=第五章= 4.創作された熊野ルート

ここで、第一章で述べたように、古事記、日本書紀とも、神武進軍ルートを創作している。ここでは、「熊野ルート」と呼ぶ。
実際には、神武は紀の川・吉野川を遡って宮滝に至り、宇陀方面から奈良盆地に突入したのに、記紀では、紀伊半島をぐるっと迂回したことにした。
その理由を再度、簡単に述べると、
①ごとびき岩(現神倉神社)で天啓を受け、この東征は天意であるとした。
②命溢れる熊野で、一度死んで生き返るのは、侵略者である九州人を、天意を持つ貴人として人格変換させた。
(九州は遠く野蛮な神武であるが、紀伊半島の熊野で生まれ変わったのなら、同じく自然信仰を尊ぶ人々となるで、支配を受け入れやすくなる、とも言える。)
③太陽の運行を司る八咫烏を先頭に宮滝に降り立つのは、瓊瓊杵尊が高千穂の峰に降り立ったのを模して、天孫族であることを明確にした。
と考えられる。

 

拡大 古代紀ノ川をさかのぼる

日本書紀によると、初戦敗退後、5月8日に山城水門(泉南市)、その後、竃山(紀ノ川河口)に五瀬命を葬り、6月23日にそのすぐそばの名草邑(紀ノ川河口)で戦っていた。その後、8月2日に宇陀に居たとされている。
泉南から近くの紀ノ川河口までが一カ月半紀ノ川河口から紀伊半島を回って上陸を繰り返し、熊野の山道を通って宇陀に辿りつくのには、同じく一カ月半の行程である。迂回していてはとても一カ月半では宇陀につかないだろう。
古事記と日本書紀で、吉野(イヒカ)、国栖、宇陀の行程が逆になっているのも何か作為を感じる。
古事記、日本書紀とも、かなり無理した日程記述であり、実際には、神武は紀の川・吉野川を遡ったと思われる。

このルート途中に、高天原の神々が登場するのも、熊野を進軍させたい意思が働いているように感じる。古事記と日本書紀両方を創作させるには、かなりの手間と労力が必要だった。若しくは、当時は、熊野ルートと考えるのが、過去から知られていたので、問題なく、このように記述されたのであろうか?
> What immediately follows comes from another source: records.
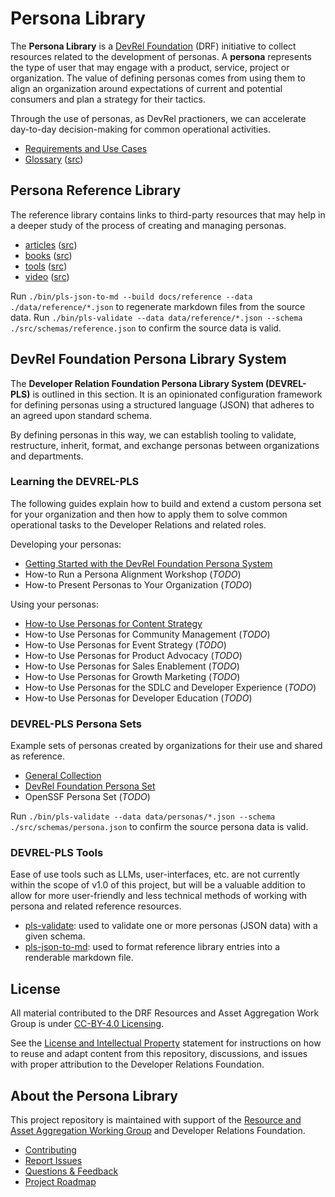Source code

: # Persona Library

The **Persona Library** is a [DevRel Foundation](https://github.com/DevRel-Foundation) (DRF) initiative to collect resources related to the development of personas. A **persona** represents the type of user that may engage with a product, service, project or organization. The value of defining personas comes from using them to align an organization around expectations of current and potential consumers and plan a strategy for their tactics.

Through the use of personas, as DevRel practioners, we can accelerate day-to-day decision-making for common operational activities.

* [Requirements and Use Cases](https://github.com/DevRel-Foundation/wg-resource-aggregation/discussions/46)
* [Glossary](./docs/reference/glossary.md) ([src](./data/reference/glossary.json))

## Persona Reference Library

The reference library contains links to third-party resources that may help in a deeper study of the process of creating and managing personas.

- [articles](./docs/reference/articles.md) ([src](./data/reference/articles.json))
- [books](./docs/reference/books.md) ([src](./data/reference/books.json))
- [tools](./docs/reference/tools.md) ([src](./data/reference/tools.json))
- [video](./docs/reference/videos.md) ([src](./data/reference/videos.json))

Run `./bin/pls-json-to-md --build docs/reference --data ./data/reference/*.json` to regenerate markdown files from the source data.  Run `./bin/pls-validate --data data/reference/*.json --schema ./src/schemas/reference.json` to confirm the source data is valid.

## DevRel Foundation Persona Library System

The **Developer Relation Foundation Persona Library System (DEVREL-PLS)** is outlined in this section. It is an opinionated configuration framework for defining personas using a structured language (JSON) that adheres to an agreed upon standard schema.

By defining personas in this way, we can establish tooling to validate, restructure, inherit, format, and exchange personas between organizations and departments. 

### Learning the DEVREL-PLS

The following guides explain how to build and extend a custom persona set for your organization and then how to apply them to solve common operational tasks to the Developer Relations and related roles.

Developing your personas:
* [Getting Started with the DevRel Foundation Persona System](./docs/guides/getting-started.md)
* How-to Run a Persona Alignment Workshop (_TODO_)
* How-to Present Personas to Your Organization (_TODO_)

Using your personas:
* [How-to Use Personas for Content Strategy](./docs/guides/content-strategy.md)
* How-to Use Personas for Community Management (_TODO_)
* How-to Use Personas for Event Strategy (_TODO_)
* How-to Use Personas for Product Advocacy (_TODO_)
* How-to Use Personas for Sales Enablement (_TODO_)
* How-to Use Personas for Growth Marketing (_TODO_)
* How-to Use Personas for the SDLC and Developer Experience (_TODO_)
* How-to Use Personas for Developer Education (_TODO_)

### DEVREL-PLS Persona Sets

Example sets of personas created by organizations for their use and shared as reference.

- [General Collection](./data/personas)
- [DevRel Foundation Persona Set](./data/sets/dev-rel.org/README.md)
- OpenSSF Persona Set (_TODO_)

Run `./bin/pls-validate --data data/personas/*.json --schema ./src/schemas/persona.json` to confirm the source persona data is valid.

### DEVREL-PLS Tools

Ease of use tools such as LLMs, user-interfaces, etc. are not currently within the scope of v1.0 of this project, but will be a valuable addition to allow for more user-friendly and less technical methods of working with persona and related reference resources.

- [pls-validate](./bin/pls-validate): used to validate one or more personas (JSON data) with a given schema.
- [pls-json-to-md](./bin/pls-json-to-md): used to format reference library entries into a renderable markdown file.

## License

All material contributed to the DRF Resources and Asset Aggregation Work Group is under [CC-BY-4.0 Licensing](https://creativecommons.org/licenses/by/4.0/deed.en).

See the [License and Intellectual Property](https://github.com/DevRel-Foundation/.github/blob/main/profile/README.md#license-and-intellectual-property) statement for instructions on how to reuse and adapt content from this repository, discussions, and issues with proper attribution to the Developer Relations Foundation.

## About the Persona Library

This project repository is maintained with support of the [Resource and Asset Aggregation Working Group](https://github.com/DevRel-Foundation/wg-resource-aggregation) and Developer Relations Foundation.

* [Contributing](./CONTRIBUTING.md)
* [Report Issues](https://github.com/DevRel-Foundation/wg-resource-aggregation/issues)
* [Questions & Feedback](https://github.com/DevRel-Foundation/wg-resource-aggregation/discussions/categories/persona-library)
* [Project Roadmap](https://github.com/orgs/DevRel-Foundation/projects/12)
更に、崇神期にその北方の伊勢神宮に天照(卑弥呼)を祀っていたのに触発されたかもしれないが、日本書紀では、熊野の花の窟屋に伊邪那美の墓を置いてる。
命溢れる熊野と熊野灘(常世、黄泉の国)を意識した配置である。
これには、宮滝(吉野宮)に31回も訪れた持統の想いがこめられている。